▶ [What is required]:
One number, and no other words, should make up the answer: how many lines of the listing contain the string "const".

▶ [Records for processing]:
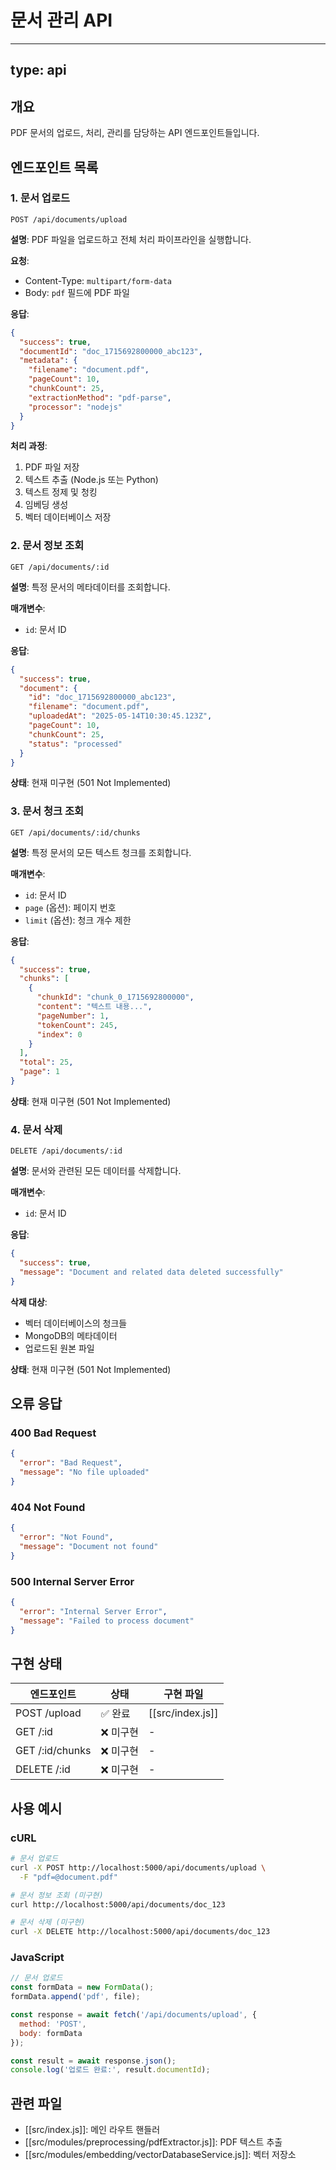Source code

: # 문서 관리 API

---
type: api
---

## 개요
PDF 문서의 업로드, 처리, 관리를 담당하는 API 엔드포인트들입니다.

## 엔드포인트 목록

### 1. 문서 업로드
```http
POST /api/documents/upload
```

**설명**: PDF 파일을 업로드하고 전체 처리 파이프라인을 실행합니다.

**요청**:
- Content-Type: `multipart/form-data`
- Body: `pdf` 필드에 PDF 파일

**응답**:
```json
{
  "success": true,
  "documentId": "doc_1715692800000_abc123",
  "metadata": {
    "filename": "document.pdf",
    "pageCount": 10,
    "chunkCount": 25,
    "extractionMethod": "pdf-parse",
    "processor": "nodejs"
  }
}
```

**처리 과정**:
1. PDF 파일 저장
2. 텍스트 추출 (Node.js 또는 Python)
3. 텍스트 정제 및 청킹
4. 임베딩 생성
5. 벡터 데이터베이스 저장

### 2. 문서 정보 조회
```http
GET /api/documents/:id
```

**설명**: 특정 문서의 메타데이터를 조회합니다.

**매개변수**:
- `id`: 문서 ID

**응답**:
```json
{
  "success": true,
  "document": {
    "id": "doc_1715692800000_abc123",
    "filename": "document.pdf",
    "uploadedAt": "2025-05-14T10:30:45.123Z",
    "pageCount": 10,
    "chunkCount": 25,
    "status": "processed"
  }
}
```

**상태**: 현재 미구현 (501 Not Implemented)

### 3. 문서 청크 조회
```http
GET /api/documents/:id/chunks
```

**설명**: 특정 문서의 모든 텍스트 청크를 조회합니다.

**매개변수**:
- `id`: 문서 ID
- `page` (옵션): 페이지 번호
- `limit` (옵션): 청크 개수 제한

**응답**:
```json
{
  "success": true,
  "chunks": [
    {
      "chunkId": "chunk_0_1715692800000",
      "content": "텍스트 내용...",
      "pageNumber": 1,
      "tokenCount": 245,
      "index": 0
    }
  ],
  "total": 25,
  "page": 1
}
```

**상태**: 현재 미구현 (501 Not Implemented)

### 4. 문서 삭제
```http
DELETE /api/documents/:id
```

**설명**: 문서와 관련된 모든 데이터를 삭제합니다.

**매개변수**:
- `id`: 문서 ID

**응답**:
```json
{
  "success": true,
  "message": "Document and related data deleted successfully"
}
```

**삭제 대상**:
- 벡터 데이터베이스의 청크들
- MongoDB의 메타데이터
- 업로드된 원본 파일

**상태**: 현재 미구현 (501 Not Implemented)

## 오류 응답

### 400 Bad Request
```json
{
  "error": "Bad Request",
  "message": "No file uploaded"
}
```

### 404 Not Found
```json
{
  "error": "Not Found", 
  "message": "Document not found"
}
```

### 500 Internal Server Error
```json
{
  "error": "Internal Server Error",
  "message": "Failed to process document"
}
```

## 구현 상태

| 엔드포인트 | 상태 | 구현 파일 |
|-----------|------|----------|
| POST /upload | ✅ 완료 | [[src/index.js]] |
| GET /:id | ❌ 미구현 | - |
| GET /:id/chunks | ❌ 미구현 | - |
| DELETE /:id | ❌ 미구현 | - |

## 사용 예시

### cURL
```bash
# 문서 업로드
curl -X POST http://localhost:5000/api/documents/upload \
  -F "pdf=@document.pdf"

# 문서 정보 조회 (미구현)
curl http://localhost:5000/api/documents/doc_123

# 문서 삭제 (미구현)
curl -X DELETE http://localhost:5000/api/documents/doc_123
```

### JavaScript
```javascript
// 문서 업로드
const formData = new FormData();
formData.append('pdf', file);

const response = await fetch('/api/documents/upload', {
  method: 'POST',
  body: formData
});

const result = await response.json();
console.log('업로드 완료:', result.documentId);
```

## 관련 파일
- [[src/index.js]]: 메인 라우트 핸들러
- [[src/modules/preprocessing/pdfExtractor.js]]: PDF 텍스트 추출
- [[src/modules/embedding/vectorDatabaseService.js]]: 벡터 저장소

* * *

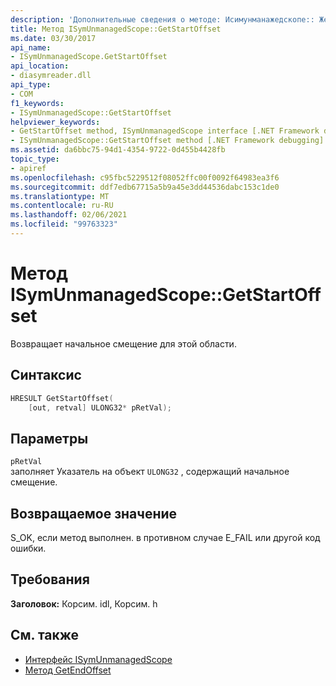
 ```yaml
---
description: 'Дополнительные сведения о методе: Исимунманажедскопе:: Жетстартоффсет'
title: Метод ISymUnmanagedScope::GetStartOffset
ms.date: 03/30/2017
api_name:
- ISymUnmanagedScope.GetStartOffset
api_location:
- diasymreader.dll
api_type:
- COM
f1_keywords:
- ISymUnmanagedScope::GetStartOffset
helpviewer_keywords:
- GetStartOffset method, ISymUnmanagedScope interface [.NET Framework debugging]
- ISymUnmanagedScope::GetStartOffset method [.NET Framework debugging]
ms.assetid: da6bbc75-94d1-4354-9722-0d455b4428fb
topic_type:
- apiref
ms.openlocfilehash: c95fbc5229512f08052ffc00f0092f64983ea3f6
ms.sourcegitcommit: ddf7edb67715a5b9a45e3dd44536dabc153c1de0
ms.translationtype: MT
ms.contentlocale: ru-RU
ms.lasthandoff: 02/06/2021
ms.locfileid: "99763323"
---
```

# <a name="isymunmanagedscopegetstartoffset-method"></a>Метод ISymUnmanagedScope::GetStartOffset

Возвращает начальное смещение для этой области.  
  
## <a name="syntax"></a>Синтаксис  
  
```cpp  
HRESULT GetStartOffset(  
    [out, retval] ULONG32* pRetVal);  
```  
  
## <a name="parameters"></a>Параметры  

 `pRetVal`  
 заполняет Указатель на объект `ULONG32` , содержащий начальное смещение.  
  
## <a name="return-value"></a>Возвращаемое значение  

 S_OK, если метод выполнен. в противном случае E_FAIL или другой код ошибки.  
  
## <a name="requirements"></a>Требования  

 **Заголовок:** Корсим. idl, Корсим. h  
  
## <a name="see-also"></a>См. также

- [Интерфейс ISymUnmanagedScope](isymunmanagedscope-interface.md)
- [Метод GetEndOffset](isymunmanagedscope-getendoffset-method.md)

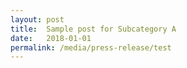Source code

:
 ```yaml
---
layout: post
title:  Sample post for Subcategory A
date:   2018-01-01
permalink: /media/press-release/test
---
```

▶ [Worked solution]:
3